An aggressive and colorful defense of a non-politicized court system was delivered by Daniel Winfree, chief justice of the Alaska Supreme Court, in his State of the Judiciary speech Wednesday to the Alaska State Legislature just five days before his age-mandated retirement.
The 40-minute speech began with an overview of the court’s efforts to catch up on the backlog of cases resulting from the COVID-19 pandemic. But Winfree, appointed to the court in 2008 and chief justice since 2021, spent the latter portion discussing the differences between the branches of government and the respect between them that should exist — but sometimes doesn’t.
“I realize some here don’t believe in an independent judiciary, but it should be hand-picked by politicians so they render decisions the politicians want,” he said.
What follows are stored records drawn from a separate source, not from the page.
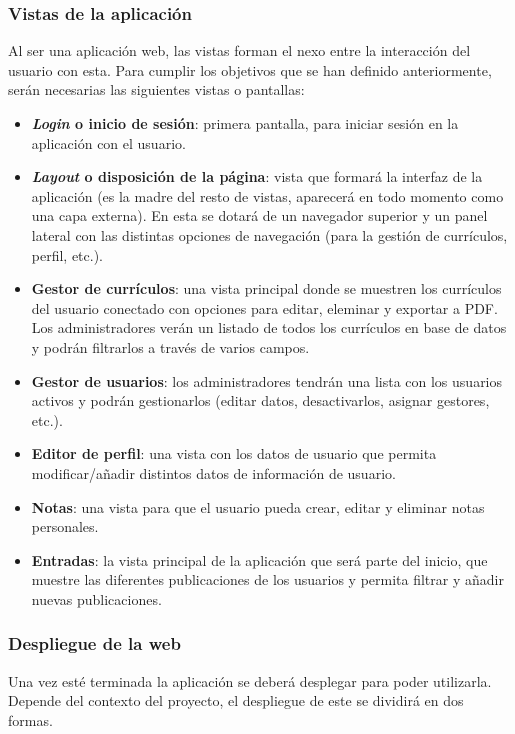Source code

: \subsubsection{Vistas de la aplicación}
Al ser una aplicación web, las vistas forman el nexo entre la interacción del usuario con esta. Para cumplir los objetivos que se han definido anteriormente, serán necesarias las siguientes vistas o pantallas:
\begin{itemize}
 \item \textbf{\emph{Login} o inicio de sesión}: primera pantalla, para iniciar sesión en la aplicación con el usuario.
 \item \textbf{\emph{Layout} o disposición de la página}: vista que formará la interfaz de la aplicación (es la madre del resto de vistas, aparecerá en todo momento como una capa externa). En esta se dotará de un navegador superior y un panel lateral con las distintas opciones de navegación (para la gestión de currículos, perfil, etc.).
 \item \textbf{Gestor de currículos}: una vista principal donde se muestren los currículos del usuario conectado con opciones para editar, eleminar y exportar a PDF. Los administradores verán
 un listado de todos los currículos en base de datos y podrán filtrarlos a través
 de varios campos.
 \item \textbf{Gestor de usuarios}: los administradores tendrán una lista con los usuarios activos
 y podrán gestionarlos (editar datos, desactivarlos, asignar gestores, etc.).
 \item \textbf{Editor de perfil}: una vista con los datos de usuario que permita modificar/añadir distintos datos de información de usuario.
 \item \textbf{Notas}: una vista para que el usuario pueda crear, editar y eliminar notas personales.
 \item \textbf{Entradas}: la vista principal de la aplicación que será parte del inicio, que muestre las diferentes publicaciones de los usuarios y permita filtrar y añadir nuevas publicaciones.
\end{itemize}

\subsubsection{Despliegue de la web}
Una vez esté terminada la aplicación se deberá desplegar para poder utilizarla. Depende del contexto del proyecto, el despliegue de este se dividirá en dos formas.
Winfree, who turns 70 next Monday, reiterated the state constitution’s defined role for the judicial branch as independently minded and unaffected by attempts at political influence, while acknowledging he was speaking to some skeptics in the legislative audience.
“Some of you are thinking ‘what a crock — of course politics comes into play and we’re just activist judges,’” he said. “But I believe that’s because some of you see everything through a political lens.”
An activist judge, Winfree said, is in his experience “a judge who rules against you.”
“When they like the result we’re incredibly smart, wonderful or at least the blind pig who could find the truffle,” he said.
The chief justice told the lawmakers “it may surprise you to hear I admire you…I couldn’t do what you do. It’s not my makeup.” He said that comes from recognizing “our three branches of government have separate duties, but common ground.”
“That’s why when I see you through my judiciary lens I don’t understand what you’re doing and why you’re doing it,” he said. “But that’s when I remember you don’t see what we’re doing through a judicial lens.”
Winfree, in an interview after his speech, said he doesn’t know if he’s hearing more complaints about activist judges, but “it’s been louder.” So while he wanted to offer a fond farewell and assessment of Alaska’s judiciary process as it exists, he also wanted to sound a note of caution.
“I thought as I was stepping out of the building it was something I should say,” he said.
Reaction from many of the lawmakers and others listening to speech was largely laudatory.
”That was the finest speech I think I have ever heard from a chief justice,” said Senate President Gary Stevens, a Kodiak Republican who has been in the Legislature since 2001. “It was personable, it was full of life.”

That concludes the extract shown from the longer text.